▶ [Task inputs]:
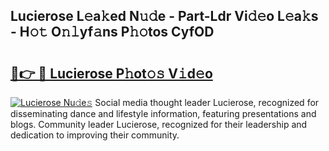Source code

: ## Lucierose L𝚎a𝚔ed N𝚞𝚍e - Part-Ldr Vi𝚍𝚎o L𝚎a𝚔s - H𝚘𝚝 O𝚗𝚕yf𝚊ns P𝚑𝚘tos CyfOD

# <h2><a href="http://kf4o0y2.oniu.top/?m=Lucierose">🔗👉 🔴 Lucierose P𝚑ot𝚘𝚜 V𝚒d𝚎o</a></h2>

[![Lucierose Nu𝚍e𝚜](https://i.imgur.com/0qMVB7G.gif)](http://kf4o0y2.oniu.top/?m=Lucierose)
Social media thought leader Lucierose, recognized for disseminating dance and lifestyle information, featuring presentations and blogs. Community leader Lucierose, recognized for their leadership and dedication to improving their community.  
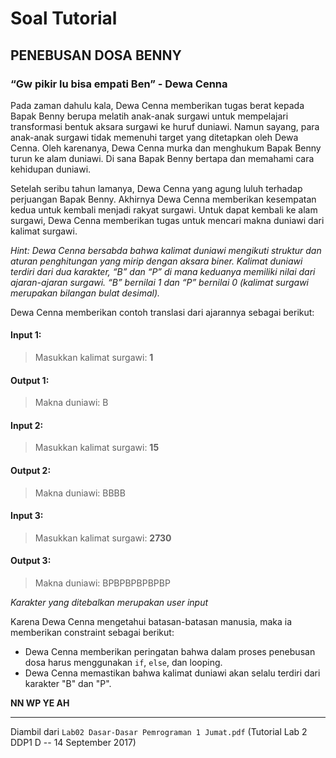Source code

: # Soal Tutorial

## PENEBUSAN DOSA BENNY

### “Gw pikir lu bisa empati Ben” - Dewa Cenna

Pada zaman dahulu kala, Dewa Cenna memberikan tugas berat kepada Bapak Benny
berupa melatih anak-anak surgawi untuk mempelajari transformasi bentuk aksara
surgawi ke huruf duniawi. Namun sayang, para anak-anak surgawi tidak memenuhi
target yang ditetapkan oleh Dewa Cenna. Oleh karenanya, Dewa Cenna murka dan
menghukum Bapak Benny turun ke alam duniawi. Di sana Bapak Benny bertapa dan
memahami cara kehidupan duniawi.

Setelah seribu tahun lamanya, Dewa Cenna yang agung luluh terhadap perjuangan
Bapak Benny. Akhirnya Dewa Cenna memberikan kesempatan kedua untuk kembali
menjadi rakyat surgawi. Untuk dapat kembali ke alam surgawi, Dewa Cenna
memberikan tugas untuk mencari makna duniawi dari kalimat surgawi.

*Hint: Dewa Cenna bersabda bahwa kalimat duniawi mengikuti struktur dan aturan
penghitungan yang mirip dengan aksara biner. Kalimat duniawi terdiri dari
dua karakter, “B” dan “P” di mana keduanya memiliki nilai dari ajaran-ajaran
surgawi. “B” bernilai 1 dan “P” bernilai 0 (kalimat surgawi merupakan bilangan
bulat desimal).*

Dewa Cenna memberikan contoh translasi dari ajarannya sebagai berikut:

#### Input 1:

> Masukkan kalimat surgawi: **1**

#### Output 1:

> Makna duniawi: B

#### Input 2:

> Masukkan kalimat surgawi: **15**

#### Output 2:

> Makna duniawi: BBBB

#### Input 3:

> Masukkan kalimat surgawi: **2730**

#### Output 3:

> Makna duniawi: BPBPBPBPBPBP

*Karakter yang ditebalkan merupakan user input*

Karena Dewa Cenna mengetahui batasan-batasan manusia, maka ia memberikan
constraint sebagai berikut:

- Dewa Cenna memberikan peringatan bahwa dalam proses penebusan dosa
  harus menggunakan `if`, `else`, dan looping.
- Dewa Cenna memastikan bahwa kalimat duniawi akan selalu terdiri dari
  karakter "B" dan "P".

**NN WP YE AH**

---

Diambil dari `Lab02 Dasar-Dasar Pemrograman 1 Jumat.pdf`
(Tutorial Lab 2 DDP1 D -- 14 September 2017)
==
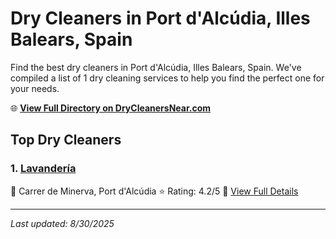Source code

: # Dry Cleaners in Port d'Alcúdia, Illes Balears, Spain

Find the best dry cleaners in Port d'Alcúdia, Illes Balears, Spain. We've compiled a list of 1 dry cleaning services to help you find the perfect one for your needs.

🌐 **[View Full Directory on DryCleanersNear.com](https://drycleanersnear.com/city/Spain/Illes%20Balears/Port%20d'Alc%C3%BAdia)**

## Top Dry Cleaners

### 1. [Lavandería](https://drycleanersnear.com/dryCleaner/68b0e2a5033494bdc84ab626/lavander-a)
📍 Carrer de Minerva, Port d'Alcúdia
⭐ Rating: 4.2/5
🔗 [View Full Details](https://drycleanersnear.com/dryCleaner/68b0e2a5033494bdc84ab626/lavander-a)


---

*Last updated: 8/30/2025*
* * *
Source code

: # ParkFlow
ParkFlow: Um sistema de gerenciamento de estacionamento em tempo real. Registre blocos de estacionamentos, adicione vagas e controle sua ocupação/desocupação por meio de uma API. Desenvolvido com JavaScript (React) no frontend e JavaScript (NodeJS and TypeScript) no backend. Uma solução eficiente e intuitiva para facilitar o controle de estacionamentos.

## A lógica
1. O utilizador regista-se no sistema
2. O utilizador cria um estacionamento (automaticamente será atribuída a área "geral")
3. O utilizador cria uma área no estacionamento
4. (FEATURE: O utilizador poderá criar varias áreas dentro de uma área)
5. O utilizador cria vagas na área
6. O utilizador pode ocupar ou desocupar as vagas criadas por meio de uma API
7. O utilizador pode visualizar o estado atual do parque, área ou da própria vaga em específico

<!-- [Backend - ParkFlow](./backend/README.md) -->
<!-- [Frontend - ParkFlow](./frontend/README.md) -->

▶ [About this exercise]:
In the data above, find the line that contains "menjadi rakyat surgawi." and the line that contains "nilai dari ajaran-ajaran". Repeat exactly those lines and every line between them, and only those.

▶ [Finished exercise]:
menjadi rakyat surgawi. Untuk dapat kembali ke alam surgawi, Dewa Cenna
memberikan tugas untuk mencari makna duniawi dari kalimat surgawi.

*Hint: Dewa Cenna bersabda bahwa kalimat duniawi mengikuti struktur dan aturan
penghitungan yang mirip dengan aksara biner. Kalimat duniawi terdiri dari
dua karakter, “B” dan “P” di mana keduanya memiliki nilai dari ajaran-ajaran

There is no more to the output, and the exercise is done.